Paulo Ramirez, também cientista político da FESPSP, acrescenta que eleições presidenciais continuam sendo definidas principalmente pela percepção que o eleitor tem sobre sua própria qualidade de vida.

Redes fortalecem quem já tem uma base

Outro consenso entre os pesquisadores é que as redes sociais funcionam melhor para consolidar eleitorados.

Os algoritmos tendem a impulsionar conteúdos que geram engajamento entre pessoas que já compartilham das mesmas opiniões, criando comunidades altamente mobilizadas, mas nem sempre capazes de ampliar o eleitorado.

"A presença digital não equivale à construção de uma maioria eleitoral. Muitos candidatos acabam falando apenas para sua própria bolha", resume Rodolfo Silva Marques.

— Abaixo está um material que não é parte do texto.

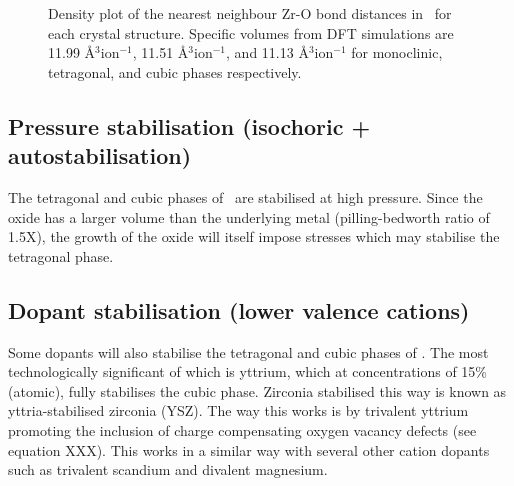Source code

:\begin{figure}
\begin{center}
		\caption{Density plot of the nearest neighbour Zr-O bond distances in \zirconia\ for each crystal structure. Specific volumes from DFT simulations are 11.99 \r{A}$^{3}$ion$^{-1}$, 11.51 \r{A}$^{3}$ion$^{-1}$, and 11.13 \r{A}$^{3}$ion$^{-1}$ for monoclinic, tetragonal, and cubic phases respectively.}
		\label{figure:zrobonddistance}
	\end{center}
\end{figure}


\subsection{Pressure stabilisation (isochoric + autostabilisation)}

The tetragonal and cubic phases of \zirconia\ are stabilised at high pressure. Since the oxide has a larger volume than the underlying metal (pilling-bedworth ratio of 1.5X), the growth of the oxide will itself impose stresses which may stabilise the tetragonal phase.

\subsection{Dopant stabilisation (lower valence cations)}

Some dopants will also stabilise the tetragonal and cubic phases of \zirconia. The most technologically significant of which is yttrium, which at concentrations of 15\% (atomic), fully stabilises the cubic phase. Zirconia stabilised this way is known as yttria-stabilised zirconia (YSZ). The way this works is by trivalent yttrium promoting the inclusion of charge compensating oxygen vacancy defects (see equation XXX). This works in a similar way with several other cation dopants such as trivalent scandium and divalent magnesium.

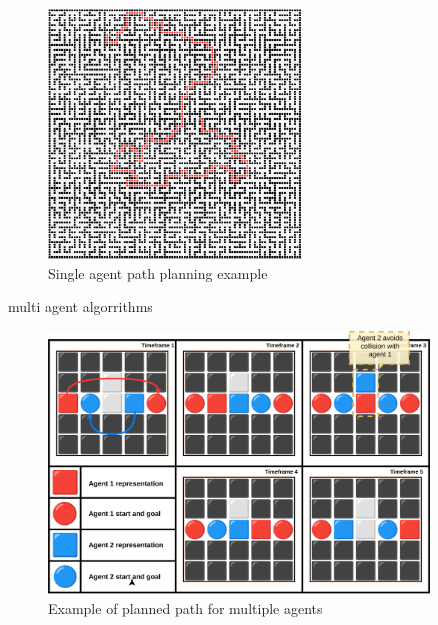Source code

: \begin{figure}[H]
    \centering
    \includegraphics[width=0.6\textwidth]{pictures/single_path_maze.png}
    \caption{ Single agent path planning example} 
    \label{fig:single_agent_path}
\end{figure}


multi agent algorrithms

\begin{figure}[H]
    \centering
    \includegraphics[width=0.9\textwidth]{pictures/example_planning.png}
    \caption{ Example of planned path for multiple agents } 
    \label{fig:multiple_agent_path}
\end{figure}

No fim das contas, a pesquisa Quaest mostra que as redes sociais se tornaram o principal espaço de informação política no Brasil. Mas, para quem estuda comportamento eleitoral, a conclusão permanece a mesma: seguidores, curtidas e viralizações ajudam a construir visibilidade, porém ainda não substituem fatores como economia, credibilidade, rejeição e avaliação dos governos na hora em que o eleitor aperta o botão da urna.